## [Try it]
Find the lines below that contain the word "Spring" and count them. Only the number should be given.

>>>

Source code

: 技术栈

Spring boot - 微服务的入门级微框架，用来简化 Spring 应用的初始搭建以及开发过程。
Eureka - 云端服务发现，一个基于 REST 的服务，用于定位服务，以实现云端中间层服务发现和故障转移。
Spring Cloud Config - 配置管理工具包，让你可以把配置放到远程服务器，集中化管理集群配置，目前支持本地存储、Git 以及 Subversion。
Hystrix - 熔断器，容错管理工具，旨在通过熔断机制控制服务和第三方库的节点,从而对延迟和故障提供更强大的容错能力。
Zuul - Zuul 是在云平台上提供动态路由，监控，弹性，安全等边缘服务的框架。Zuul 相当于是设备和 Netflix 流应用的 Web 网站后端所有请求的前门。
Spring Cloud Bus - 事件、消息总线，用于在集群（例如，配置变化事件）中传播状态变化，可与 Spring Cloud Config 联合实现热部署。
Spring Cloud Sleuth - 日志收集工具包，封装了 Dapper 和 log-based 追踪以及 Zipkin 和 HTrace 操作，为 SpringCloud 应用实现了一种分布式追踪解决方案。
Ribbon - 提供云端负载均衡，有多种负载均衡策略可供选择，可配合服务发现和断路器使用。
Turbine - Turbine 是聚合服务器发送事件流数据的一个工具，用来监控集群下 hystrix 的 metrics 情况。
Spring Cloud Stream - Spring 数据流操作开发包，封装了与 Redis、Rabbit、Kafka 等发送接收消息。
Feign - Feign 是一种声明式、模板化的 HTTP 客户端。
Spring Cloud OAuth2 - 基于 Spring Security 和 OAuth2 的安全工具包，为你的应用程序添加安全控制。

<<<

## [Exercise result]
6